However, most of the values were in good agreement with model predictions. In both higher- dose groups (Cohort 2), nearly all patients had AUCo-2h, AUCo-t, and C _max values within the adult target range and coincided with the model predictions. Overall, both cohorts had loxapine exposures around the lower range of the observed values in the adult studies. The population estimate of loxapine clearance (CL/F) in the pediatric study was 78.0 L/h 70 kg and was significantly higher than that observed in the adult studies and in the pediatric simulations (54.1 L/h/70 kg; <0.01 ;). The population estimate of volume of distribution (V2/F) in pediatric patients was also significantly higher compared with results in the adult studies and pediatric simulations (195.0 L/70 kg vs. 83.1 L/70 kg; <0.01).

[00113] Retrospective power analysis showed that the data collected in 30 pediatric patients participating in this phase I trial resulted in precise estimation of CL/F and V2/F, as indicated by respective power estimates of 100% and 78%. These parameter estimates, which largely determine total systemic exposure (AUC), exceeded or were in line with the precision criterion of 80% suggested by the regulatory agency.

Example

[00114] Objective: This open-label, phase 1 study was designed to characterize the pharmacokinetics and safety of single doses of inhaled loxapine in children and adolescents with any condition warranting chronic use of antipsychotics.

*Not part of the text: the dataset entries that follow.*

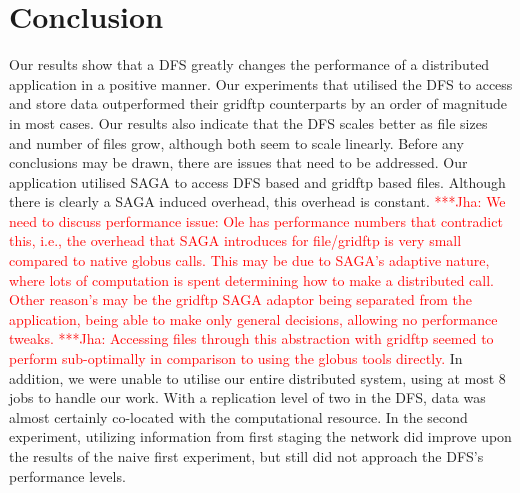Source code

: \documentclass{rspublic}
\newcommand{\jhanote}[1]{ {\textcolor{red} { ***Jha: #1 }}}
\newcommand{\jhanote}[1]{}
\begin{document}
\section{Conclusion}
Our results show that a DFS greatly changes the performance of a
distributed application in a positive manner. Our experiments that
utilised the DFS to access and store data outperformed their gridftp
counterparts by an order of magnitude in most cases. Our results also
indicate that the DFS scales better as file sizes and number of files
grow, although both seem to scale linearly. Before any conclusions may
be drawn, there are issues that need to be addressed. Our application
utilised SAGA to access DFS based and gridftp based files. Although
there is clearly a SAGA induced overhead, this overhead is constant.
\jhanote{ We need to discuss performance issue: Ole has performance
numbers that contradict this, i.e., the overhead that SAGA introduces
for file/gridftp is very small compared to native globus calls. This may
be due to SAGA's adaptive nature, where lots of computation is spent
determining how to make a distributed call. Other reason's may be the
gridftp SAGA adaptor being separated from the application, being able to
make only general decisions, allowing no performance tweaks. }
\jhanote{Accessing files through this abstraction with gridftp seemed to
perform sub-optimally in comparison to using the globus tools directly.}
In addition, we were unable to utilise our entire distributed system,
using at most 8 jobs to handle our work. With a replication level of two
in the DFS, data was almost certainly co-located with the computational
resource. In the second experiment, utilizing information from first
staging the network did improve upon the results of the naive first
experiment, but still did not approach the DFS's performance levels.
\end{document}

[00115] Method: Subjects aged 10 to 17 years were enrolled into 2 subgroups by weight, <50 kg and >50 kg, and received 2.5 mg or 5 mg, respectively, of inhaled loxapine via the single-use, handheld drug-device combination Adasuve ^® . Dose escalation in each subgroup to 5 mg and 10 mg, respectively, was dependent on review of safety and pharmacokinetic data from 6 subjects in the first dose group. Blood samples were collected for pharmacokinetic analysis of loxapine and its metabolites for 48 hours after drug administration. Safety was monitored continuously.

[00116] Results: Loxapine plasma concentrations peaked by 2 to 5 minutes in most subjects, and systemic exposure increased with dose in both weight subgroups. The terminal half-life of loxapine was approximately 13 to 17 hours. Inhaled loxapine was well tolerated in nonagitated pediatric subjects, and the most common adverse events were sedation and dysgeusia. No serious adverse events or withdrawals due to adverse events were reported, and there were no reports of bronchospasm.

[00117] Conclusions: Inhaled loxapine provides very rapid and safe administration of loxapine in pediatric subjects. Results of this single-dose study are consistent with prior experience with inhaled loxapine in adults, and no new safety signals were observed

[00118] This was an open-label, phase I pharmacokinetic and safety study of a single dose (2.5, 5, or 10 mg) of inhaled loxapine in children and adolescents. Enrollment began on August 11, 2014, and the last subject completed the study on March 11, 2015. Subjects were enrolled into 2 subgroups based on total body weight. Those weighing <50 kg (subgroup 1) received inhaled loxapine 2.5 mg (cohort 1) followed by 5 mg (cohort 2). Subjects weighing >50 kg (subgroup 2) received inhaled loxapine 5 mg (cohort 1) followed by 10 mg (cohort 2). Dose escalation in each subgroup from cohort 1 to cohort 2 was dependent on review of safety and pharmacokinetic data from cohort 1 and occurred only after 6 subjects had been dosed in the first cohort.

[00119] Doses were selected on the basis of pharmacokinetic modeling and simulations that suggested that the corresponding loxapine exposure in children and adolescents would be within a range previously demonstrated as safe and effective in adults. This study was conducted in full accordance with the International Conference on

Harmonisation Good Clinical Practice guidelines, and all subjects and their parents/guardians provided written informed consent.

Subjects

[00120] The study population included up to 30 boys and girls aged 10 to 17 years with any condition warranting chronic use of an antipsychotic medication. Subjects were required to be within the 2.5 and 97.5 percentile for body mass index on the basis of age and sex, and within the weight range of >27 kg to 127 kg for boys and >27 kg to 111 kg for girls. Subjects receiving treatment for any condition had to be on a stable regimen for at least 28 days before study administration of inhaled loxapine; however, long-acting intramuscular antipsychotics were not permitted within 7 days of inhaled loxapine administration. Study enrollment criteria also included having negative alcohol and urine drug tests, with exceptions allowed for an appropriate medical explanation (eg, prescribed amphetamines) or low and consistent presence of tetrahydrocannabinol after discussion with the sponsor.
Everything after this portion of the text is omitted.